» Problem: Among the entries below, find each line with "felvenni" and show it.

» Records supplied:
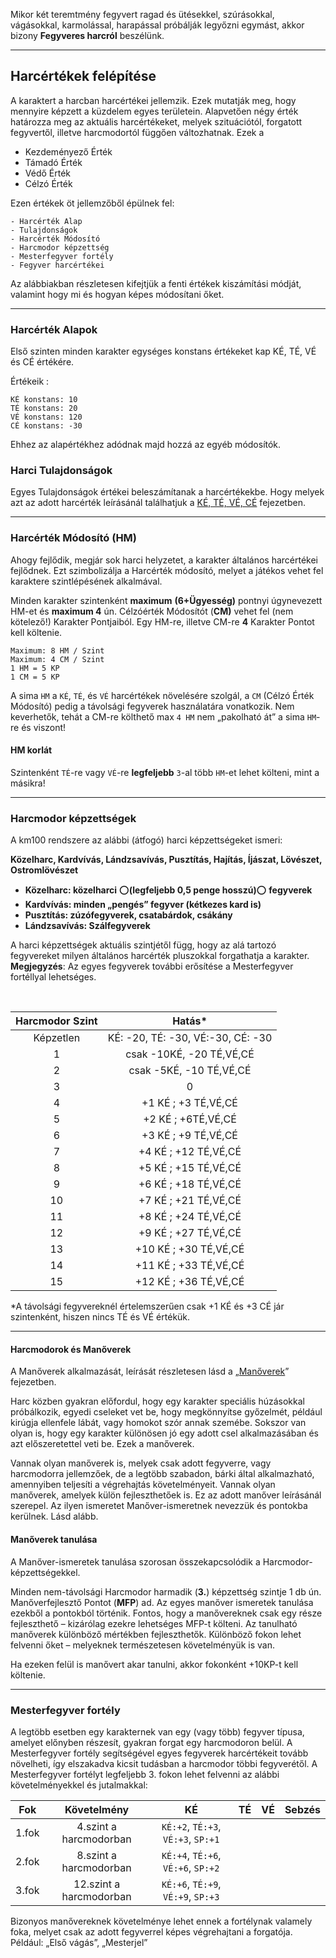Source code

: 
Mikor két teremtmény fegyvert ragad és ütésekkel, szúrásokkal, vágásokkal, karmolással, harapással próbálják legyőzni egymást, akkor bizony **Fegyveres harcról** beszélünk.

---
## Harcértékek felépítése

A karaktert a harcban harcértékei jellemzik. Ezek mutatják meg, hogy mennyire képzett a küzdelem egyes területein. Alapvetően négy érték határozza meg az aktuális harcértékeket, melyek szituációtól, forgatott fegyvertől, illetve harcmodortól függően változhatnak. Ezek a

- Kezdeményező Érték
- Támadó Érték
- Védő Érték
- Célzó Érték

Ezen értékek öt jellemzőből épülnek fel:

```
- Harcérték Alap
- Tulajdonságok
- Harcérték Módosító
- Harcmodor képzettség
- Mesterfegyver fortély
- Fegyver harcértékei
```

Az alábbiakban részletesen kifejtjük a fenti értékek kiszámítási módját, valamint hogy mi és hogyan képes módosítani őket.

---

### Harcérték Alapok

Első szinten minden karakter egységes konstans értékeket kap KÉ, TÉ, VÉ és CÉ értékére.

Értékeik :

```
KÉ konstans: 10
TÉ konstans: 20
VÉ konstans: 120
CÉ konstans: -30
```

Ehhez az alapértékhez adódnak majd hozzá az egyéb módosítók.

### Harci Tulajdonságok

Egyes Tulajdonságok értékei beleszámítanak a harcértékekbe. Hogy melyek azt az adott harcérték leírásánál találhatjuk a [KÉ, TÉ, VÉ, CÉ](062_02_ke_te_ve_ce.md) fejezetben.


---
### Harcérték Módosító (HM)

Ahogy fejlődik, megjár sok harci helyzetet, a karakter általános harcértékei fejlődnek. Ezt szimbolizálja a Harcérték módosító, melyet a játékos vehet fel karaktere szintlépésének alkalmával.

Minden karakter szintenként **maximum** **(6+Ügyesség)** pontnyi úgynevezett HM-et és **maximum 4** ún. Célzóérték Módosítót (**CM)** vehet fel (nem kötelező!) Karakter Pontjaiból. Egy HM-re, illetve CM-re **4** Karakter Pontot kell költenie.

```
Maximum: 8 HM / Szint
Maximum: 4 CM / Szint
1 HM = 5 KP
1 CM = 5 KP
```

A sima `HM` a `KÉ`, `TÉ`, és `VÉ` harcértékek növelésére szolgál, a `CM` (Célzó Érték Módosító) pedig a távolsági fegyverek használatára vonatkozik. Nem keverhetők, tehát a CM-re költhető max `4 HM` nem „pakolható át” a sima `HM`-re és viszont!

#### HM korlát

Szintenként `TÉ`-re vagy `VÉ`-re **legfeljebb** `3`-al több `HM`-et lehet költeni, mint a másikra!


---
### Harcmodor képzettségek

A km100 rendszere az alábbi (átfogó) harci képzettségeket ismeri:

**Közelharc, Kardvívás, Lándzsavívás, Pusztítás, Hajítás, Íjászat, Lövészet, Ostromlövészet**

- **Közelharc: közelharci** ⭕**(legfeljebb 0,5 penge hosszú)**⭕ **fegyverek**
- **Kardvívás: minden „pengés” fegyver (kétkezes kard is)**
- **Pusztítás: zúzófegyverek, csatabárdok, csákány**
- **Lándzsavívás: Szálfegyverek**


A harci képzettségek aktuális szintjétől függ, hogy az alá tartozó fegyvereket milyen általános harcérték pluszokkal forgathatja a karakter.
**Megjegyzés**: Az egyes fegyverek további erősítése a Mesterfegyver fortéllyal lehetséges.

</br>

|Harcmodor Szint|Hatás*|
| :---: | :---: |
|Képzetlen|KÉ: -20, TÉ: -30, VÉ:-30, CÉ: -30|
|1|csak -10KÉ, -20 TÉ,VÉ,CÉ|
|2|csak -5KÉ, -10 TÉ,VÉ,CÉ|
|3|0|
|4|+1 KÉ ; +3 TÉ,VÉ,CÉ|
|5|+2 KÉ ; +6TÉ,VÉ,CÉ|
|6|+3 KÉ ; +9 TÉ,VÉ,CÉ|
|7|+4 KÉ ; +12 TÉ,VÉ,CÉ|
|8|+5 KÉ ; +15 TÉ,VÉ,CÉ|
|9|+6 KÉ ; +18 TÉ,VÉ,CÉ|
|10|+7 KÉ ; +21 TÉ,VÉ,CÉ|
|11|+8 KÉ ; +24 TÉ,VÉ,CÉ|
|12|+9 KÉ ; +27 TÉ,VÉ,CÉ|
|13|+10 KÉ ; +30 TÉ,VÉ,CÉ|
|14|+11 KÉ ; +33 TÉ,VÉ,CÉ|
|15|+12 KÉ ; +36 TÉ,VÉ,CÉ|

*A távolsági fegyvereknél értelemszerűen csak +1 KÉ és +3 CÉ jár szintenként, hiszen nincs TÉ és VÉ értékük.


---
#### Harcmodorok és Manőverek

A Manőverek alkalmazását, leírását részletesen lásd a „[Manőverek](065_05_manoverek.md)” fejezetben.

Harc közben gyakran előfordul, hogy egy karakter speciális húzásokkal próbálkozik, egyedi cseleket vet be, hogy megkönnyítse győzelmét, például kirúgja ellenfele lábát, vagy homokot szór annak szemébe. Sokszor van olyan is, hogy egy karakter különösen jó egy adott csel alkalmazásában és azt előszeretettel veti be. Ezek a manőverek.

Vannak olyan manőverek is, melyek csak adott fegyverre, vagy harcmodorra jellemzőek, de a legtöbb szabadon, bárki által alkalmazható, amennyiben teljesíti a végrehajtás követelményeit. Vannak olyan manőverek, amelyek külön fejleszthetőek is. Ez az adott manőver leírásánál szerepel. Az ilyen ismeretet Manőver-ismeretnek nevezzük és pontokba kerülnek. Lásd alább.

#### Manőverek tanulása

A Manőver-ismeretek tanulása szorosan összekapcsolódik a Harcmodor-képzettségekkel.

Minden nem-távolsági Harcmodor harmadik (**3.**) képzettség szintje 1 db ún. Manőverfejlesztő Pontot (**MFP**) ad. Az egyes manőver ismeretek tanulása ezekből a pontokból történik. Fontos, hogy a manővereknek csak egy része fejleszthető – kizárólag ezekre lehetséges MFP-t költeni. Az tanulható manőverek különböző mértékben fejleszthetők. Különböző fokon lehet felvenni őket – melyeknek természetesen követelményük is van.

Ha ezeken felül is manővert akar tanulni, akkor fokonként +10KP-t kell költenie.

---
### Mesterfegyver fortély

A legtöbb esetben egy karakternek van egy (vagy több) fegyver típusa, amelyet előnyben részesít, gyakran forgat egy harcmodoron belül. A Mesterfegyver fortély segítségével egyes fegyverek harcértékeit tovább növelheti, így elszakadva kicsit tudásban a harcmodor többi fegyverétől. A Mesterfegyver fortélyt legfeljebb 3. fokon lehet felvenni az alábbi követelményekkel és jutalmakkal:


|Fok|Követelmény|KÉ|TÉ|VÉ|Sebzés|
|:---:|:---:|:---:|:---:|:---:|:---:|
| 1.fok    | 4.szint a harcmodorban  | `KÉ:+2`, `TÉ:+3`, `VÉ:+3`, `SP:+1`     |
| 2.fok    | 8.szint a harcmodorban  | `KÉ:+4`, `TÉ:+6`, `VÉ:+6`, `SP:+2`     |
| 3.fok    | 12.szint a harcmodorban | `KÉ:+6`, `TÉ:+9`, `VÉ:+9`, `SP:+3`     |

Bizonyos manővereknek követelménye lehet ennek a fortélynak valamely foka, melyet csak az adott fegyverrel képes végrehajtani a forgatója. Például: „Első vágás”, „Mesterjel”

» Solved exercise:
Minden nem-távolsági Harcmodor harmadik (**3.**) képzettség szintje 1 db ún. Manőverfejlesztő Pontot (**MFP**) ad. Az egyes manőver ismeretek tanulása ezekből a pontokból történik. Fontos, hogy a manővereknek csak egy része fejleszthető – kizárólag ezekre lehetséges MFP-t költeni. Az tanulható manőverek különböző mértékben fejleszthetők. Különböző fokon lehet felvenni őket – melyeknek természetesen követelményük is van.
A legtöbb esetben egy karakternek van egy (vagy több) fegyver típusa, amelyet előnyben részesít, gyakran forgat egy harcmodoron belül. A Mesterfegyver fortély segítségével egyes fegyverek harcértékeit tovább növelheti, így elszakadva kicsit tudásban a harcmodor többi fegyverétől. A Mesterfegyver fortélyt legfeljebb 3. fokon lehet felvenni az alábbi követelményekkel és jutalmakkal:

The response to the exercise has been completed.